Bishop John Conway McNabb, O.S.A., passed away in the early morning of February 26, 2016, at the age of 90. He was the first bishop of the Diocese of Chulucanas, Peru (created as a Prelature in 1963, and elevated to the status of Diocese in 1988).

John McNabb, born in Wisconsin, U.S.A., in 1925, entered the Augustinian Order after completing his secondary studies, and professed his first vows in 1945. After his ordination to the priesthood in 1952, he worked in various high schools of the Chicago Province. He was also Province Secretary during a number of years. One of his high school students, at Mendel High School, was Daniel Turley, who later entered the Order and is today Bishop McNabb’s successor as the second bishop of Chulucanas.

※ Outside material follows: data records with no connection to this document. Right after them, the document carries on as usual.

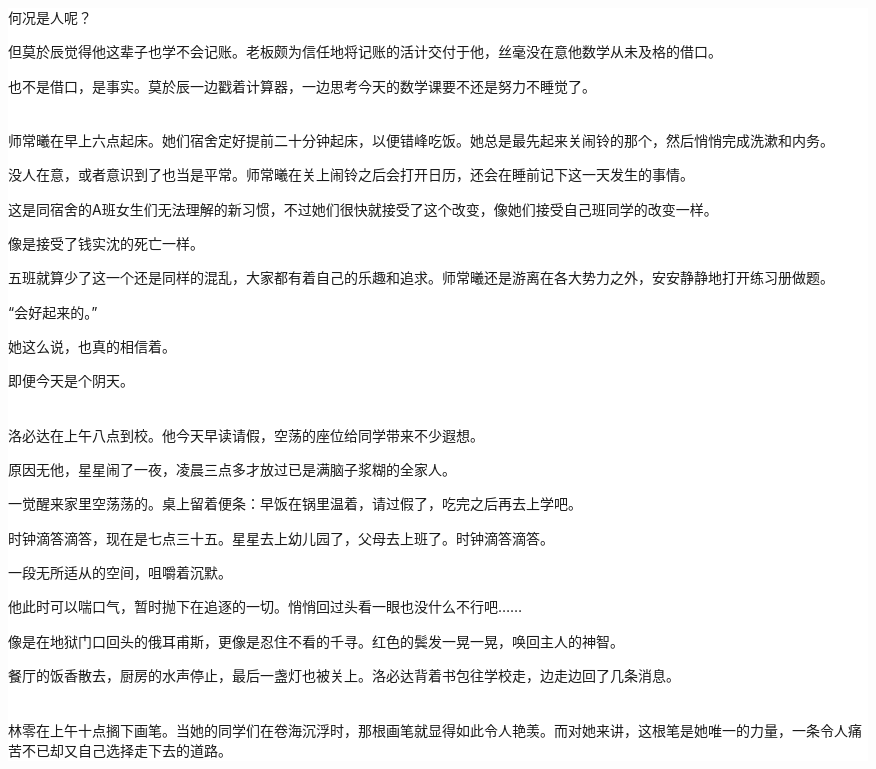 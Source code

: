 何况是人呢？
<br>

但莫於辰觉得他这辈子也学不会记账。老板颇为信任地将记账的活计交付于他，丝毫没在意他数学从未及格的借口。
<br>

也不是借口，是事实。莫於辰一边戳着计算器，一边思考今天的数学课要不还是努力不睡觉了。
<br><br>

师常曦在早上六点起床。她们宿舍定好提前二十分钟起床，以便错峰吃饭。她总是最先起来关闹铃的那个，然后悄悄完成洗漱和内务。
<br>

没人在意，或者意识到了也当是平常。师常曦在关上闹铃之后会打开日历，还会在睡前记下这一天发生的事情。
<br>

这是同宿舍的A班女生们无法理解的新习惯，不过她们很快就接受了这个改变，像她们接受自己班同学的改变一样。
<br>

像是接受了钱实沈的死亡一样。
<br>

五班就算少了这一个还是同样的混乱，大家都有着自己的乐趣和追求。师常曦还是游离在各大势力之外，安安静静地打开练习册做题。
<br>

“会好起来的。”
<br>

她这么说，也真的相信着。
<br>

即便今天是个阴天。
<br><br>

洛必达在上午八点到校。他今天早读请假，空荡的座位给同学带来不少遐想。
<br>

原因无他，星星闹了一夜，凌晨三点多才放过已是满脑子浆糊的全家人。
<br>

一觉醒来家里空荡荡的。桌上留着便条：早饭在锅里温着，请过假了，吃完之后再去上学吧。
<br>

时钟滴答滴答，现在是七点三十五。星星去上幼儿园了，父母去上班了。时钟滴答滴答。
<br>

一段无所适从的空间，咀嚼着沉默。
<br>

他此时可以喘口气，暂时抛下在追逐的一切。悄悄回过头看一眼也没什么不行吧……
<br>

像是在地狱门口回头的俄耳甫斯，更像是忍住不看的千寻。红色的鬓发一晃一晃，唤回主人的神智。
<br>

餐厅的饭香散去，厨房的水声停止，最后一盏灯也被关上。洛必达背着书包往学校走，边走边回了几条消息。
<br><br>

林零在上午十点搁下画笔。当她的同学们在卷海沉浮时，那根画笔就显得如此令人艳羡。而对她来讲，这根笔是她唯一的力量，一条令人痛苦不已却又自己选择走下去的道路。
<br>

Bishop McNabb was named Prelate of the newly created Prelature of Chulucanas, and as such, participated in the last session of the Second Vatican Council. He was ordained a bishop in 1967, and continued to serve as Bishop of Chulucanas until his retirement in 2000.

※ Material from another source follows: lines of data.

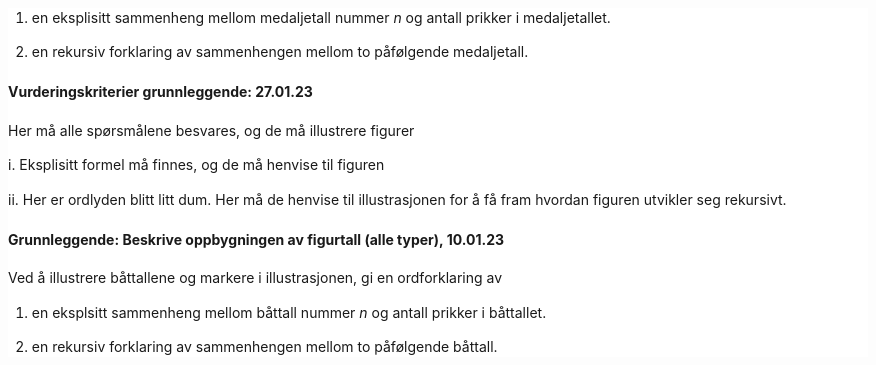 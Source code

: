 1. en eksplisitt sammenheng mellom medaljetall nummer $n$ og antall prikker i medaljetallet.

2. en rekursiv forklaring av sammenhengen mellom to påfølgende medaljetall.

#### Vurderingskriterier grunnleggende:  27.01.23

Her må alle spørsmålene besvares, og de må
illustrere figurer

i.  Eksplisitt formel må finnes, og de må henvise til figuren

ii. Her er ordlyden blitt litt dum. Her må de henvise til
illustrasjonen for å få fram hvordan figuren utvikler seg
rekursivt.

#### Grunnleggende: Beskrive oppbygningen av figurtall (alle typer),  10.01.23

Ved å illustrere båttallene og markere i illustrasjonen, gi en ordforklaring av

1. en eksplsitt sammenheng mellom båttall nummer $n$ og antall prikker i båttallet.

2. en rekursiv forklaring av sammenhengen mellom to påfølgende båttall.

Augustinians who participated in the Second Vatican Council. John McNabb (back row, second from the right)

During his more than 30 years of episcopal service in Peru, Bishop McNabb was a courageous leader, offering his prophetic and courageous vision to the local church and also through the Peruvian bishops’ conference in which he was well known and highly respected. He was instrumental in the implementation of the pastoral program “New Image of the Parish” of the Better World Movement. Chulucanas was the first diocese in Peru to adapt the pastoral program which has since been adopted by numerous dioceses in Peru and in many other countries, a program which effectively applied the principles of the Second Vatican Council in the renewal of the life of the Church, working to create communities in which lay people are formed to take active and committed roles in the life of the parish and the diocese.

Bishop McNabb was loved and respected by his priests, the Augustinians and other religious and laity who worked in the Diocese, and by many loyal friends. His legacy will live on for many years to come.